The adjoining plantation, dedicated to producing vegetables and aromatic herbs for use in the restaurant’s kitchen, is irrigated through an automated system that integrates soil moisture sensors (FDR) and sectorized valves. The entire process is supervised through a remote monitoring platform (IoT), with continuous recording of volumes, water quality, system operating parameters, and full operational traceability.
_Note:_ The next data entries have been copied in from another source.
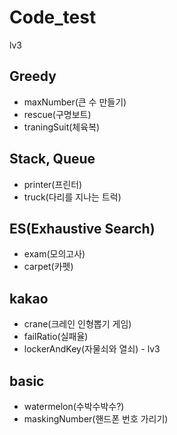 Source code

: # Code_test
lv3 

## Greedy
 - maxNumber(큰 수 만들기)
 - rescue(구명보트)
 - traningSuit(체육복)

## Stack, Queue
 - printer(프린터)
 - truck(다리를 지나는 트럭)

## ES(Exhaustive Search)
 - exam(모의고사)
 - carpet(카펫)

## kakao
 - crane(크레인 인형뽑기 게임)
 - failRatio(실패율)
 - lockerAndKey(자물쇠와 열쇠) - lv3

## basic
 - watermelon(수박수박수?)
 - maskingNumber(핸드폰 번호 가리기)

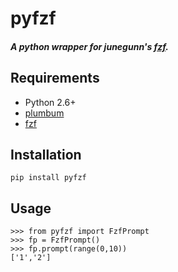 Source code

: # pyfzf

##### A python wrapper for *junegunn*'s [fzf](https://github.com/junegunn/fzf).

## Requirements
* Python 2.6+
* [plumbum](http://plumbum.readthedocs.org/)
* [fzf](https://github.com/junegunn/fzf)

## Installation
    pip install pyfzf

## Usage
    >>> from pyfzf import FzfPrompt
    >>> fp = FzfPrompt()
    >>> fp.prompt(range(0,10))
    ['1','2']





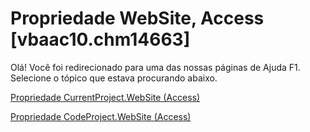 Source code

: 
# Propriedade WebSite, Access [vbaac10.chm14663]

Olá! Você foi redirecionado para uma das nossas páginas de Ajuda F1. Selecione o tópico que estava procurando abaixo.

[Propriedade CurrentProject.WebSite (Access)](http://msdn.microsoft.com/library/ab2cc5f8-bd24-9f88-2598-1d8e6c71895e%28Office.15%29.aspx)

[Propriedade CodeProject.WebSite (Access)](http://msdn.microsoft.com/library/96e7cdb1-10f0-4a39-04c2-c6fb19f01bad%28Office.15%29.aspx)

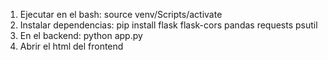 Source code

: 1. Ejecutar en el bash: source venv/Scripts/activate
2. Instalar dependencias: pip install flask flask-cors pandas requests psutil
3. En el backend: python app.py
4. Abrir el html del frontend
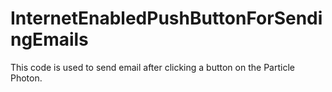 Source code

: # InternetEnabledPushButtonForSendingEmails
This code is used to send email after clicking a button on the Particle Photon.
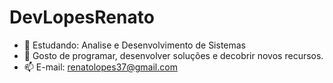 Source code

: # DevLopesRenato
- 🌱 Estudando: Analise e Desenvolvimento de Sistemas
- 💞️ Gosto de programar, desenvolver soluções e decobrir novos recursos.
- 📫 E-mail: renatolopes37@gmail.com

<!---
devlopesrenato/devlopesrenato is a ✨ special ✨ repository because its `README.md` (this file) appears on your GitHub profile.
You can click the Preview link to take a look at your changes.
--->
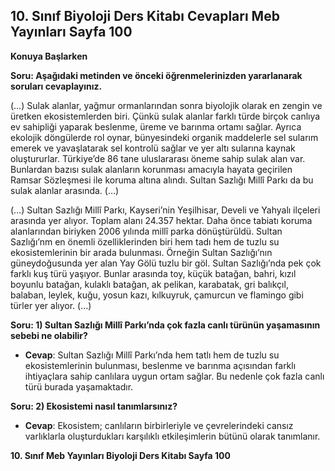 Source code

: ## 10. Sınıf Biyoloji Ders Kitabı Cevapları Meb Yayınları Sayfa 100

**Konuya Başlarken**

**Soru: Aşağıdaki metinden ve önceki öğrenmelerinizden yararlanarak soruları cevaplayınız.**

(…) Sulak alanlar, yağmur ormanlarından sonra biyolojik olarak en zengin ve üretken ekosistemlerden biri. Çünkü sulak alanlar farklı türde birçok canlıya ev sahipliği yaparak beslenme, üreme ve barınma ortamı sağlar. Ayrıca ekolojik döngülerde rol oynar, bünyesindeki organik maddelerle sel sularım emerek ve yavaşlatarak sel kontrolü sağlar ve yer altı sularına kaynak oluştururlar. Türkiye’de 86 tane uluslararası öneme sahip sulak alan var. Bunlardan bazısı sulak alanların korunması amacıyla hayata geçirilen Ramsar Sözleşmesi ile koruma altına alındı. Sultan Sazlığı Millî Parkı da bu sulak alanlar arasında. (…)

(…) Sultan Sazlığı Millî Parkı, Kayseri’nin Yeşilhisar, Develi ve Yahyalı ilçeleri arasında yer alıyor. Toplam alanı 24.357 hektar. Daha önce tabiatı koruma alanlarından biriyken 2006 yılında millî parka dönüştürüldü. Sultan Sazlığı’nm en önemli özelliklerinden biri hem tadı hem de tuzlu su ekosistemlerinin bir arada bulunması. Örneğin Sultan Sazlığı’nın güneydoğusunda yer alan Yay Gölü tuzlu bir göl. Sultan Sazlığı’nda pek çok farklı kuş türü yaşıyor. Bunlar arasında toy, küçük batağan, bahri, kızıl boyunlu batağan, kulaklı batağan, ak pelikan, karabatak, gri balıkçıl, balaban, leylek, kuğu, yosun kazı, kılkuyruk, çamurcun ve flamingo gibi türler yer alıyor. (…)

**Soru: 1) Sultan Sazlığı Millî Parkı’nda çok fazla canlı türünün yaşamasının sebebi ne olabilir?**

* **Cevap**: Sultan Sazlığı Millî Parkı’nda hem tatlı hem de tuzlu su ekosistemlerinin bulunması, beslenme ve barınma açısından farklı ihtiyaçlara sahip canlılara uygun ortam sağlar. Bu nedenle çok fazla canlı türü burada yaşamaktadır.

**Soru: 2) Ekosistemi nasıl tanımlarsınız?**

* **Cevap**: Ekosistem; canlıların birbirleriyle ve çevrelerindeki cansız varlıklarla oluşturdukları karşılıklı etkileşimlerin bütünü olarak tanımlanır.

**10. Sınıf Meb Yayınları Biyoloji Ders Kitabı Sayfa 100**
The project aligns with VWBA 2.0 methodology, applying Appendix A-2 to estimate Volumetric Water Benefits through substitution of mains water previously used for irrigation. Simultaneously, it incorporates the WQBA approach, by improving wastewater quality and preventing its discharge into the environment. Additionality is guaranteed, as reuse would not have occurred without this investment; permanence is ensured, as the infrastructure is permanent; and traceability is maintained through sensors, digital records, and third-party validation.
From a basin perspective, the project operates within the Segura River Basin, one of the most water-stressed in Europe, where agricultural, urban, and tourism demand far exceed natural water availability, leading to aquifer overexploitation and saline intrusion. By reusing water on-site and closing the local water cycle, the project avoids pressure on external sources and eliminates discharges, contributing to water balance restoration and territorial resilience.
At the social level, the project promotes responsible production and consumption practices, generates ecosystem benefits, and reinforces the restaurant’s credibility as a sustainability leader. It also advances multiple Sustainable Development Goals (SDGs), including SDG 6 (Clean Water and Sanitation), SDG 12 (Responsible Consumption and Production), SDG 13 (Climate Action), and SDG 17 (Partnerships for the Goals).
Overall, this is a replicable and high-demonstration-value initiative for the gastronomy and agro-food sector, positioning Restaurante Cachito as a reference point in the transition towards circular and climate-resilient food systems.